[Source data — start]

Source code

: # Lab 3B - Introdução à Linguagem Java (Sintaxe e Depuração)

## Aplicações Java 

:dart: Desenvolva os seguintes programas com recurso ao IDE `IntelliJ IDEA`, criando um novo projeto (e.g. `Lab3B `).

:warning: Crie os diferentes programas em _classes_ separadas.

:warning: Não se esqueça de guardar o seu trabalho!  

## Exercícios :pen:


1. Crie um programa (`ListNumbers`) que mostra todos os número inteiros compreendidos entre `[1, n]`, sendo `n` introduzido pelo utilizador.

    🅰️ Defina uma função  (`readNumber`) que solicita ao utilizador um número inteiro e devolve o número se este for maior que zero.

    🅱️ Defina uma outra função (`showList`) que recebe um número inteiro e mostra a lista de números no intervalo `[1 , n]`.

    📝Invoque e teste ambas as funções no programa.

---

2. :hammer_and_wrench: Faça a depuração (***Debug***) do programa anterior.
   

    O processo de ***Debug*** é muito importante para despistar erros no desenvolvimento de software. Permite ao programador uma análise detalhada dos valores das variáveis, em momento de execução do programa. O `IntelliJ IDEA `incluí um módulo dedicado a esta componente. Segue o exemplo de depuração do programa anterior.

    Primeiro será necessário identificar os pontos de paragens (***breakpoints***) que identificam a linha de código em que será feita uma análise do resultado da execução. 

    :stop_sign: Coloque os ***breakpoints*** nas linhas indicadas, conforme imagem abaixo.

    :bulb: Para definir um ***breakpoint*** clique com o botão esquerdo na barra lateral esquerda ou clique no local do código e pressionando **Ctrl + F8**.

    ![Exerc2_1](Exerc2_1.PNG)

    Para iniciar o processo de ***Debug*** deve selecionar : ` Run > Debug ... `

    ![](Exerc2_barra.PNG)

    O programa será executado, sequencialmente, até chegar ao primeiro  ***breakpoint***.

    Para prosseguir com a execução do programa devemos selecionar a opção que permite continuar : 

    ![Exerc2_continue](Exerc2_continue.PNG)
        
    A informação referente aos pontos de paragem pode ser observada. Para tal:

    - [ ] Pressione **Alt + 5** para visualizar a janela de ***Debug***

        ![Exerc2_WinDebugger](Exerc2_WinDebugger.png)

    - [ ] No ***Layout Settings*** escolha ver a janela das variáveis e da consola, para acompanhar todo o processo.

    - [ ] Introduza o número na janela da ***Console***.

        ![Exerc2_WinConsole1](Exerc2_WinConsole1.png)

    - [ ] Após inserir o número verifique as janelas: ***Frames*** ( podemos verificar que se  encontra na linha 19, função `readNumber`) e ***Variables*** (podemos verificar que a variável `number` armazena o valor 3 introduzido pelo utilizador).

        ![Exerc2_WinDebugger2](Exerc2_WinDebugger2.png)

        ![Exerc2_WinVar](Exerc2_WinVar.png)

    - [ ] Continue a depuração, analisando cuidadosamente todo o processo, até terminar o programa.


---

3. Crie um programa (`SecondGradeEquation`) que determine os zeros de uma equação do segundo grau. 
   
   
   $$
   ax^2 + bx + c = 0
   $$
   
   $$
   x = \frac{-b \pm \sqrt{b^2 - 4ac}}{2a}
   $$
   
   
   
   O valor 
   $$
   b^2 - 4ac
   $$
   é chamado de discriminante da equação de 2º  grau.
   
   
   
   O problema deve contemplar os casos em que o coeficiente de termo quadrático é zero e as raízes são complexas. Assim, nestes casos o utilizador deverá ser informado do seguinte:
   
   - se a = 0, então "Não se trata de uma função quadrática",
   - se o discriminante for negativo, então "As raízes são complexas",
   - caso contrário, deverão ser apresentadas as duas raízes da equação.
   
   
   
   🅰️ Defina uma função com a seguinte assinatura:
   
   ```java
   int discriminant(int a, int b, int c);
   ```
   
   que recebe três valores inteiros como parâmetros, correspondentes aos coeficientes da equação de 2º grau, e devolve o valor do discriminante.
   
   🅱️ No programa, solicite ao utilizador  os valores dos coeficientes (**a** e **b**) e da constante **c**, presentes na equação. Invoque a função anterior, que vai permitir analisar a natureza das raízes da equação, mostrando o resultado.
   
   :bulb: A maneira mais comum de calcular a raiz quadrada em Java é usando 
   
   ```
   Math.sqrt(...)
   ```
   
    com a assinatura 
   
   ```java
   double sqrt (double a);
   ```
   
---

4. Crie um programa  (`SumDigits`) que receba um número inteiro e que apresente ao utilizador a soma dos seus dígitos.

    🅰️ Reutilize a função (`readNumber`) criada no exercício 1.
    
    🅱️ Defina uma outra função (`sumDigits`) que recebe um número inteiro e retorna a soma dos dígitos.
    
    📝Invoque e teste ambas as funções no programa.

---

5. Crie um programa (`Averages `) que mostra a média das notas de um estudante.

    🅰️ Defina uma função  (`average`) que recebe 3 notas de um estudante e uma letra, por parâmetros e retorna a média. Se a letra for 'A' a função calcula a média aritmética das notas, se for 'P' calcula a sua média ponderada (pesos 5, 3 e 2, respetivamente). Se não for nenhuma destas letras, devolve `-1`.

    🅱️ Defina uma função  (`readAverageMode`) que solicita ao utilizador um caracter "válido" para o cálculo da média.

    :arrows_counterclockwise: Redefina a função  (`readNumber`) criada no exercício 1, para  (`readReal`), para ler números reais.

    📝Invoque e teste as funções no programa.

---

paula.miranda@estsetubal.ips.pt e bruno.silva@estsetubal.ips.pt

[Source data — finish]

From the listing above, repeat exactly the lines starting at the line that includes "em _classes_ separadas." and ending at the line that includes "1. Crie um programa", with nothing outside that span.

:warning: Crie os diferentes programas em _classes_ separadas.

:warning: Não se esqueça de guardar o seu trabalho!  

## Exercícios :pen:


1. Crie um programa (`ListNumbers`) que mostra todos os número inteiros compreendidos entre `[1, n]`, sendo `n` introduzido pelo utilizador.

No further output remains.